Digital payments can fail. For instance, in May, one of the country’s Big Four banks, National Australia Bank (NAB), was hit by a system failure that locked users out of the Internet and mobile banking platforms for several hours. Similar outages also hit Westpac and the Commonwealth Bank in February.

Beyond insurance against system failures, respondents in the study pointed out that cards are easier for use by an entire family, where a parent would prefer to hand a card to a child, rather than a mobile phone.

While most Aussies are holding onto their physical cards, the study found that their popularity is gradually reducing with the rise in mobile payments. At the current rate, all payments in the country will be made via mobile wallets by 2032, the study estimated.

However, according to one money expert, the estimate is unrealistic. Joel Gibson drew parallels with the perceived demise of cash, which, despite the rise in digital payments, still plays an important role in many countries.

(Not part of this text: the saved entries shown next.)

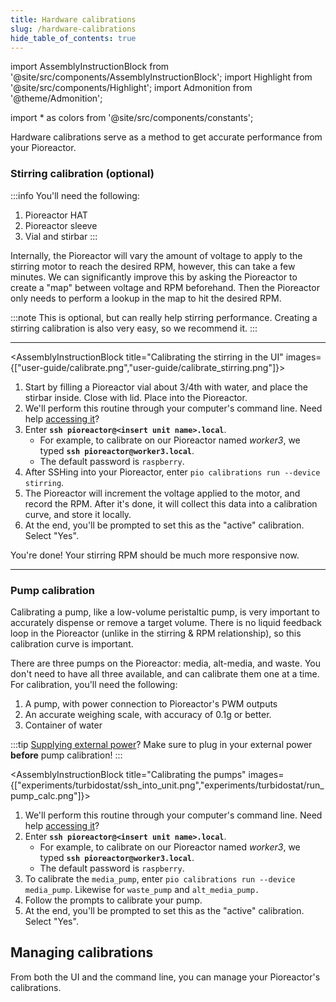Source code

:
 ```yaml
---
title: Hardware calibrations
slug: /hardware-calibrations
hide_table_of_contents: true
---
```


import AssemblyInstructionBlock from '@site/src/components/AssemblyInstructionBlock';
import Highlight from '@site/src/components/Highlight';
import Admonition from '@theme/Admonition';

import * as colors from '@site/src/components/constants';


Hardware calibrations serve as a method to get accurate performance from your Pioreactor.


### Stirring calibration (optional)

:::info
You'll need the following:
1. Pioreactor HAT
2. Pioreactor sleeve
3. Vial and stirbar
:::

Internally, the Pioreactor will vary the amount of voltage to apply to the stirring motor to reach the desired RPM, however, this can take a few minutes. We can significantly improve this by asking the Pioreactor to create a "map" between voltage and RPM beforehand. Then the Pioreactor only needs to perform a lookup in the map to hit the desired RPM.

:::note
This is optional, but can really help stirring performance. Creating a stirring calibration is also very easy, so we recommend it.
:::

-----

<AssemblyInstructionBlock title="Calibrating the stirring in the UI" images={["user-guide/calibrate.png","user-guide/calibrate_stirring.png"]}>

1. Start by filling a Pioreactor vial about 3/4th with water, and place the stirbar inside. Close with lid. Place into the Pioreactor.
1. We'll perform this routine through your computer's command line. Need help [accessing it](/user-guide/accessing-raspberry-pi)?
2.  Enter **`ssh pioreactor@<insert unit name>.local`**.
    *   For example, to calibrate on our Pioreactor named _worker3_, we typed **`ssh pioreactor@worker3.local`**.
    *   The default password is `raspberry`.
2. After SSHing into your Pioreactor, enter `pio calibrations run --device stirring`.
4. The Pioreactor will increment the voltage applied to the motor, and record the RPM. After it's done, it will collect this data into a calibration curve, and store it locally.
4. At the end, you'll be prompted to set this as the "active" calibration. Select "Yes".

</AssemblyInstructionBlock>

You're done! Your stirring RPM should be much more responsive now.

-----

### Pump calibration

Calibrating a pump, like a low-volume peristaltic pump, is very important to accurately dispense or remove a target volume. There is no liquid feedback loop in the Pioreactor (unlike in the stirring & RPM relationship), so this calibration curve is important.

There are three pumps on the Pioreactor: media, alt-media, and waste. You don't need to have all three available, and can calibrate them one at a time. For calibration, you'll need the following:

1. A pump, with power connection to Pioreactor's PWM outputs
2. An accurate weighing scale, with accuracy of 0.1g or better.
3. Container of water


:::tip
[Supplying external power](/user-guide/external-power)? Make sure to plug in your external power **before** pump calibration!
:::


<AssemblyInstructionBlock title="Calibrating the pumps" images={["experiments/turbidostat/ssh_into_unit.png","experiments/turbidostat/run_pump_calc.png"]}>


1. We'll perform this routine through your computer's command line. Need help [accessing it](/user-guide/accessing-raspberry-pi)?
2.  Enter **`ssh pioreactor@<insert unit name>.local`**.
    *   For example, to calibrate on our Pioreactor named _worker3_, we typed **`ssh pioreactor@worker3.local`**.
    *   The default password is `raspberry`.
3. To calibrate the `media_pump`, enter `pio calibrations run --device media_pump`. Likewise for `waste_pump` and `alt_media_pump.`
4. Follow the prompts to calibrate your pump.
4. At the end, you'll be prompted to set this as the "active" calibration. Select "Yes".

</AssemblyInstructionBlock>

## Managing calibrations

From both the UI and the command line, you can manage your Pioreactor's calibrations.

“As long as cash is in circulation, then a small percentage of transactions will always be cash because there will be some people who prefer it in certain situations. I think it’s the same with physical cards.”

The country’s card sector was handed a big boost last month when the central bank announced that it intends to end card surcharges in a move that could save Australians $780 million annually.

“Our goal is a more competitive, efficient and safe payments system for everyone,” Governor Michele Bullock commented.

Beyond cards, the country is pursuing tokenized asset settlement under Project Acacia, which entered a new phase last month and is exploring 24 use cases.

US NIST issues new digital identity guidelines

In the United States, the National Institute of Standards and Technology (NIST) has issued new guidelines for using digital identity and passkeys in its first update for the sector since 2017.

NIST published SP 800-63 Revision 4 on August 1, describing it as the culmination of a process that started in 2021 and incorporated over 6,000 public comments. The update breaks down the new technical requirements and processes to integrate digital ID, including the security and privacy demands. It doubles down on identity being “a team sport” that must involve experts in privacy, cybersecurity, program integrity, user experience, and more.

The updated guidelines include a revised risk management process, proposals for continuous evaluation metrics, new fraud check requirements, and recommendations for new identity proofing processes.

NIST has also doubled down on its demand for controls addressing forged media at a time when deepfakes have become a global scourge. Recent data shows that there were 20% more deepfake incidents in Q1 this year alone than there were in all of 2024. Deepfakes now account for 7% of all fraud attacks globally, a 2,000% rise in the past three years.